(Collected data entries)
----------

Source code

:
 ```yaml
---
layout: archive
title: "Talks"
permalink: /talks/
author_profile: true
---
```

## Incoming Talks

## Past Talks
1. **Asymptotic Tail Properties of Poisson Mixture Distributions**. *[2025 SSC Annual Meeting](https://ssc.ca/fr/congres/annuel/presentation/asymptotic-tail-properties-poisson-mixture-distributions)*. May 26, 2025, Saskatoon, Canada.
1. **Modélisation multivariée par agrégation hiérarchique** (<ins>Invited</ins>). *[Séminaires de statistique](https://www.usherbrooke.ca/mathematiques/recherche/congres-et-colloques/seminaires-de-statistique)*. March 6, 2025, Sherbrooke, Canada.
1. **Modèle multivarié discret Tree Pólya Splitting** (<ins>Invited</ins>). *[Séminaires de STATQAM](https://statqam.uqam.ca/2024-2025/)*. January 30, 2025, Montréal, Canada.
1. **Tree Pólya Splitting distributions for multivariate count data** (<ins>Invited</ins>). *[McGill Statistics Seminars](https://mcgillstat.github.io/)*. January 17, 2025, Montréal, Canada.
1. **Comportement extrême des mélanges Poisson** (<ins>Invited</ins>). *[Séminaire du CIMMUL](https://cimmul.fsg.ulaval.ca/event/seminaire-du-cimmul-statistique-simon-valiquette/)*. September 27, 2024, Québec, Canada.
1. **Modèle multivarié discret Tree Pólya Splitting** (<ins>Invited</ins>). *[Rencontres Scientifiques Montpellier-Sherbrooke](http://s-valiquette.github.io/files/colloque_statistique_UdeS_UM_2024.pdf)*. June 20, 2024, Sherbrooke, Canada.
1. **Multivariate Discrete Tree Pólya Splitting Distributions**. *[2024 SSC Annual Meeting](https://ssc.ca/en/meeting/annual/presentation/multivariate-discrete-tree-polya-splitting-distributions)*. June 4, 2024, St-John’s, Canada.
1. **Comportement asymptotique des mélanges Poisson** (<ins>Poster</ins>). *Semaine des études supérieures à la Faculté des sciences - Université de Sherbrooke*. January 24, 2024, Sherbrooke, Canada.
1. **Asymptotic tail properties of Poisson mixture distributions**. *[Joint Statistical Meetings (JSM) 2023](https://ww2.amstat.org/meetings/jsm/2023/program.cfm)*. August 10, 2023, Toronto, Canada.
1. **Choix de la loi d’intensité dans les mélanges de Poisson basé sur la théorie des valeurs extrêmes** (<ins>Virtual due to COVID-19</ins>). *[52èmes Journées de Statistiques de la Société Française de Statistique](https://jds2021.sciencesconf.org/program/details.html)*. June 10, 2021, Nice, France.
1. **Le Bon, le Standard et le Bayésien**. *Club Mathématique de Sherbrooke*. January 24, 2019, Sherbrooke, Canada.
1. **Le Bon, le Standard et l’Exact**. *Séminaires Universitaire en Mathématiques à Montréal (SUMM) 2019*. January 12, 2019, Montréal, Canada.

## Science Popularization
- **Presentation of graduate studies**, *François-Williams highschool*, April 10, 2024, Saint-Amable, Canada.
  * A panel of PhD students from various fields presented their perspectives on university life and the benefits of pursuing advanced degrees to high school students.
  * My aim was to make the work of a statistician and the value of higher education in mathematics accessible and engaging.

----------

**ACTIVITY**
Only the lines from the one containing "1. **Le Bon, le Standard et le" through the last line of the records belong in the answer, each written out exactly.

**FINISHED TASK**
1. **Le Bon, le Standard et le Bayésien**. *Club Mathématique de Sherbrooke*. January 24, 2019, Sherbrooke, Canada.
1. **Le Bon, le Standard et l’Exact**. *Séminaires Universitaire en Mathématiques à Montréal (SUMM) 2019*. January 12, 2019, Montréal, Canada.

## Science Popularization
- **Presentation of graduate studies**, *François-Williams highschool*, April 10, 2024, Saint-Amable, Canada.
  * A panel of PhD students from various fields presented their perspectives on university life and the benefits of pursuing advanced degrees to high school students.
  * My aim was to make the work of a statistician and the value of higher education in mathematics accessible and engaging.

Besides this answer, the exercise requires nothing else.